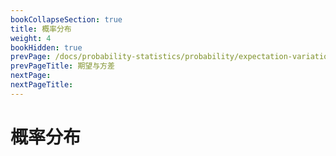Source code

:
 ```yaml
---
bookCollapseSection: true
title: 概率分布
weight: 4
bookHidden: true
prevPage: /docs/probability-statistics/probability/expectation-variation
prevPageTitle: 期望与方差
nextPage: 
nextPageTitle: 
---
```


# 概率分布

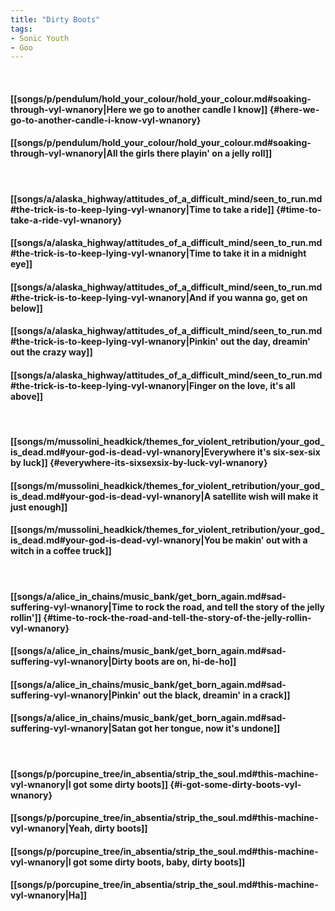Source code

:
 ```yaml
---
title: "Dirty Boots"
tags:
- Sonic Youth
- Goo
---
```

&nbsp;
#### [[songs/p/pendulum/hold_your_colour/hold_your_colour.md#soaking-through-vyl-wnanory|Here we go to another candle I know]] {#here-we-go-to-another-candle-i-know-vyl-wnanory}
#### [[songs/p/pendulum/hold_your_colour/hold_your_colour.md#soaking-through-vyl-wnanory|All the girls there playin' on a jelly roll]]
&nbsp;
#### [[songs/a/alaska_highway/attitudes_of_a_difficult_mind/seen_to_run.md#the-trick-is-to-keep-lying-vyl-wnanory|Time to take a ride]] {#time-to-take-a-ride-vyl-wnanory}
#### [[songs/a/alaska_highway/attitudes_of_a_difficult_mind/seen_to_run.md#the-trick-is-to-keep-lying-vyl-wnanory|Time to take it in a midnight eye]]
#### [[songs/a/alaska_highway/attitudes_of_a_difficult_mind/seen_to_run.md#the-trick-is-to-keep-lying-vyl-wnanory|And if you wanna go, get on below]]
#### [[songs/a/alaska_highway/attitudes_of_a_difficult_mind/seen_to_run.md#the-trick-is-to-keep-lying-vyl-wnanory|Pinkin' out the day, dreamin' out the crazy way]]
#### [[songs/a/alaska_highway/attitudes_of_a_difficult_mind/seen_to_run.md#the-trick-is-to-keep-lying-vyl-wnanory|Finger on the love, it's all above]]
&nbsp;
#### [[songs/m/mussolini_headkick/themes_for_violent_retribution/your_god_is_dead.md#your-god-is-dead-vyl-wnanory|Everywhere it's six-sex-six by luck]] {#everywhere-its-sixsexsix-by-luck-vyl-wnanory}
#### [[songs/m/mussolini_headkick/themes_for_violent_retribution/your_god_is_dead.md#your-god-is-dead-vyl-wnanory|A satellite wish will make it just enough]]
#### [[songs/m/mussolini_headkick/themes_for_violent_retribution/your_god_is_dead.md#your-god-is-dead-vyl-wnanory|You be makin' out with a witch in a coffee truck]]
&nbsp;
#### [[songs/a/alice_in_chains/music_bank/get_born_again.md#sad-suffering-vyl-wnanory|Time to rock the road, and tell the story of the jelly rollin']] {#time-to-rock-the-road-and-tell-the-story-of-the-jelly-rollin-vyl-wnanory}
#### [[songs/a/alice_in_chains/music_bank/get_born_again.md#sad-suffering-vyl-wnanory|Dirty boots are on, hi-de-ho]]
#### [[songs/a/alice_in_chains/music_bank/get_born_again.md#sad-suffering-vyl-wnanory|Pinkin' out the black, dreamin' in a crack]]
#### [[songs/a/alice_in_chains/music_bank/get_born_again.md#sad-suffering-vyl-wnanory|Satan got her tongue, now it's undone]]
&nbsp;
#### [[songs/p/porcupine_tree/in_absentia/strip_the_soul.md#this-machine-vyl-wnanory|I got some dirty boots]] {#i-got-some-dirty-boots-vyl-wnanory}
#### [[songs/p/porcupine_tree/in_absentia/strip_the_soul.md#this-machine-vyl-wnanory|Yeah, dirty boots]]
#### [[songs/p/porcupine_tree/in_absentia/strip_the_soul.md#this-machine-vyl-wnanory|I got some dirty boots, baby, dirty boots]]
#### [[songs/p/porcupine_tree/in_absentia/strip_the_soul.md#this-machine-vyl-wnanory|Ha]]
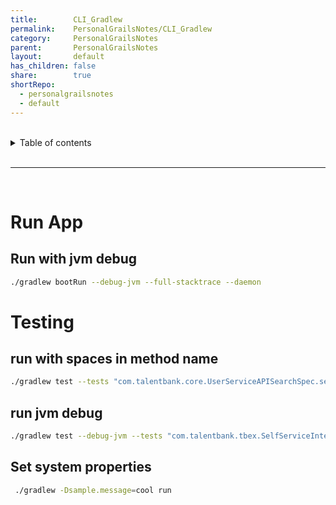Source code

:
 ```yaml
---  
title:        CLI_Gradlew    
permalink:    PersonalGrailsNotes/CLI_Gradlew    
category:     PersonalGrailsNotes    
parent:       PersonalGrailsNotes    
layout:       default    
has_children: false    
share:        true    
shortRepo:    
  - personalgrailsnotes    
  - default    
---  
```

    
    
<br/>    
    
<details markdown="block">    
<summary>    
Table of contents    
</summary>    
{: .text-delta }    
1. TOC    
{:toc}    
</details>    
    
<br/>    
    
***    
    
<br/>    
  
    
# Run App    
    
## Run with jvm debug    
    
``` bash    
./gradlew bootRun --debug-jvm --full-stacktrace --daemon     
```    
    
# Testing    
    
## run with spaces in method name    
    
``` bash    
./gradlew test --tests "com.talentbank.core.UserServiceAPISearchSpec.search for name Dick with clientSetupIds"    
```    
    
## run jvm debug    
    
``` bash    
./gradlew test --debug-jvm --tests "com.talentbank.tbex.SelfServiceIntegration.SelfServiceIntegrationControllerSpec.test_rest_no_request_object"  --full-stacktrace    
```    
    
## Set system properties    
    
``` bash    
 ./gradlew -Dsample.message=cool run    
```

==================================================

Line by line, restate the data above exactly as it stands, minus the pictures.

■ OUTPUT
Source code

:
 ```yaml
---
bookCollapseSection: true
title: 概率分布
weight: 4
bookHidden: true
prevPage: /docs/probability-statistics/probability/expectation-variation
prevPageTitle: 期望与方差
nextPage: 
nextPageTitle: 
---
```


# 概率分布

Source code

:
 ```yaml
---
title: "Dirty Boots"
tags:
- Sonic Youth
- Goo
---
```

&nbsp;
#### [[songs/p/pendulum/hold_your_colour/hold_your_colour.md#soaking-through-vyl-wnanory|Here we go to another candle I know]] {#here-we-go-to-another-candle-i-know-vyl-wnanory}
#### [[songs/p/pendulum/hold_your_colour/hold_your_colour.md#soaking-through-vyl-wnanory|All the girls there playin' on a jelly roll]]
&nbsp;
#### [[songs/a/alaska_highway/attitudes_of_a_difficult_mind/seen_to_run.md#the-trick-is-to-keep-lying-vyl-wnanory|Time to take a ride]] {#time-to-take-a-ride-vyl-wnanory}
#### [[songs/a/alaska_highway/attitudes_of_a_difficult_mind/seen_to_run.md#the-trick-is-to-keep-lying-vyl-wnanory|Time to take it in a midnight eye]]
#### [[songs/a/alaska_highway/attitudes_of_a_difficult_mind/seen_to_run.md#the-trick-is-to-keep-lying-vyl-wnanory|And if you wanna go, get on below]]
#### [[songs/a/alaska_highway/attitudes_of_a_difficult_mind/seen_to_run.md#the-trick-is-to-keep-lying-vyl-wnanory|Pinkin' out the day, dreamin' out the crazy way]]
#### [[songs/a/alaska_highway/attitudes_of_a_difficult_mind/seen_to_run.md#the-trick-is-to-keep-lying-vyl-wnanory|Finger on the love, it's all above]]
&nbsp;
#### [[songs/m/mussolini_headkick/themes_for_violent_retribution/your_god_is_dead.md#your-god-is-dead-vyl-wnanory|Everywhere it's six-sex-six by luck]] {#everywhere-its-sixsexsix-by-luck-vyl-wnanory}
#### [[songs/m/mussolini_headkick/themes_for_violent_retribution/your_god_is_dead.md#your-god-is-dead-vyl-wnanory|A satellite wish will make it just enough]]
#### [[songs/m/mussolini_headkick/themes_for_violent_retribution/your_god_is_dead.md#your-god-is-dead-vyl-wnanory|You be makin' out with a witch in a coffee truck]]
&nbsp;
#### [[songs/a/alice_in_chains/music_bank/get_born_again.md#sad-suffering-vyl-wnanory|Time to rock the road, and tell the story of the jelly rollin']] {#time-to-rock-the-road-and-tell-the-story-of-the-jelly-rollin-vyl-wnanory}
#### [[songs/a/alice_in_chains/music_bank/get_born_again.md#sad-suffering-vyl-wnanory|Dirty boots are on, hi-de-ho]]
#### [[songs/a/alice_in_chains/music_bank/get_born_again.md#sad-suffering-vyl-wnanory|Pinkin' out the black, dreamin' in a crack]]
#### [[songs/a/alice_in_chains/music_bank/get_born_again.md#sad-suffering-vyl-wnanory|Satan got her tongue, now it's undone]]
&nbsp;
#### [[songs/p/porcupine_tree/in_absentia/strip_the_soul.md#this-machine-vyl-wnanory|I got some dirty boots]] {#i-got-some-dirty-boots-vyl-wnanory}
#### [[songs/p/porcupine_tree/in_absentia/strip_the_soul.md#this-machine-vyl-wnanory|Yeah, dirty boots]]
#### [[songs/p/porcupine_tree/in_absentia/strip_the_soul.md#this-machine-vyl-wnanory|I got some dirty boots, baby, dirty boots]]
#### [[songs/p/porcupine_tree/in_absentia/strip_the_soul.md#this-machine-vyl-wnanory|Ha]]
Source code

:
 ```yaml
---  
title:        CLI_Gradlew    
permalink:    PersonalGrailsNotes/CLI_Gradlew    
category:     PersonalGrailsNotes    
parent:       PersonalGrailsNotes    
layout:       default    
has_children: false    
share:        true    
shortRepo:    
  - personalgrailsnotes    
  - default    
---  
```

    
    
<br/>    
    
<details markdown="block">    
<summary>    
Table of contents    
</summary>    
{: .text-delta }    
1. TOC    
{:toc}    
</details>    
    
<br/>    
    
***    
    
<br/>    
  
    
# Run App    
    
## Run with jvm debug    
    
``` bash    
./gradlew bootRun --debug-jvm --full-stacktrace --daemon     
```    
    
# Testing    
    
## run with spaces in method name    
    
``` bash    
./gradlew test --tests "com.talentbank.core.UserServiceAPISearchSpec.search for name Dick with clientSetupIds"    
```    
    
## run jvm debug    
    
``` bash    
./gradlew test --debug-jvm --tests "com.talentbank.tbex.SelfServiceIntegration.SelfServiceIntegrationControllerSpec.test_rest_no_request_object"  --full-stacktrace    
```    
    
## Set system properties    
    
``` bash    
 ./gradlew -Dsample.message=cool run    
```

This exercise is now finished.